Definitely TIMTOWTDI, but so far everyone agrees it's better (at least easier) to generate the permutations first and then sort the list, rather than trying to do both at once. Take a look at the Perl Cookbook section 4.15 (if you have it) for info on sorting lists based on a comparison function; it also has some effiency hints. I didn't do it by strings like the other Monks (which I realize differs from the form of your question), but this might be more efficient, and you can always regenerate the strings at the end.
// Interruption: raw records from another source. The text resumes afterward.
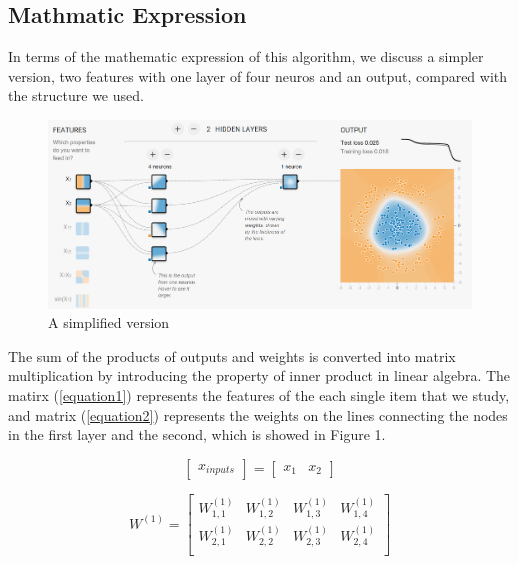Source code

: \documentclass{article}
\begin{document}
\begin{spacing}{2}
    \section{Mathmatic Expression}

    In terms of the mathematic expression of this algorithm, we discuss a simpler version, two features with one layer of four neuros and an output, compared with the structure we used.\\

    \begin{figure}[H]
        \centering 
        \includegraphics[width=1\textwidth]{TF_Playground}
        \caption{A simplified version\cite{TF_Playground}}
        \end{figure} 
        
    \noindent The sum of the products of outputs and weights is converted into matrix multiplication by introducing the property of inner product in linear algebra. The matirx (\ref{equation1}) represents the features of the each single item that we study, and matrix (\ref{equation2}) represents the weights on the lines connecting the nodes in the first layer and the second, which is showed in Figure 1.

    \begin{equation}\label{equation1}
        {\left[ \begin{array}{c}
            x_{inputs}
            \end{array}\right]}=
        {\left[ \begin{array}{cc}
        x_1 & x_2
        \end{array}\right]}
    \end{equation}

    \begin{equation}\label{equation2}
        W^{(1)}=
        {\left[ \begin{array}{cccc}
        W^{(1)}_{1,1} & W^{(1)}_{1,2} & W^{(1)}_{1,3} & W^{(1)}_{1,4}\\
        W^{(1)}_{2,1} & W^{(1)}_{2,2} & W^{(1)}_{2,3} & W^{(1)}_{2,4}\\
        \end{array}\right]}
    \end{equation}\\


\end{spacing}
\end{document}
Here's what I came up:
#!/usr/bin/perl -w
use strict;
my (@a, @b, @c, @d, @e, $i1, $i2, $i3, $i4, $i5);
@a = @b = @c = @d = @e = (0, 1, 2); # or whatever
my (@unsorted, @sorted);
for ($i1 = 0; $i1 <= $#a; $i1++) {
for ($i2 = 0; $i2 <= $#b; $i2++) {
for ($i3 = 0; $i3 <= $#c; $i3++) {
for ($i4 = 0; $i4 <= $#d; $i4++) {
for ($i5 = 0; $i5 <= $#e; $i5++) {
push @unsorted, [$i1, $i2, $i3, $i4, $i5];
}
}
}
}
}
@sorted = sort { non_zeros($b) <=> non_zeros($a) ||
${$b}[0] <=> ${$a}[0] ||
${$b}[1] <=> ${$a}[1] ||
${$b}[2] <=> ${$a}[2] ||
${$b}[3] <=> ${$a}[3] ||
${$b}[4] <=> ${$a}[4] } @unsorted;
print map "@$_\n", @sorted;
sub non_zeros {
my @arr = @{$_[0]};
scalar grep { $_ != 0 } @arr;
}
I'm not a big fan of any of the permutation generators (including mine) listed so far; I'll try to think of something cleaner and more general.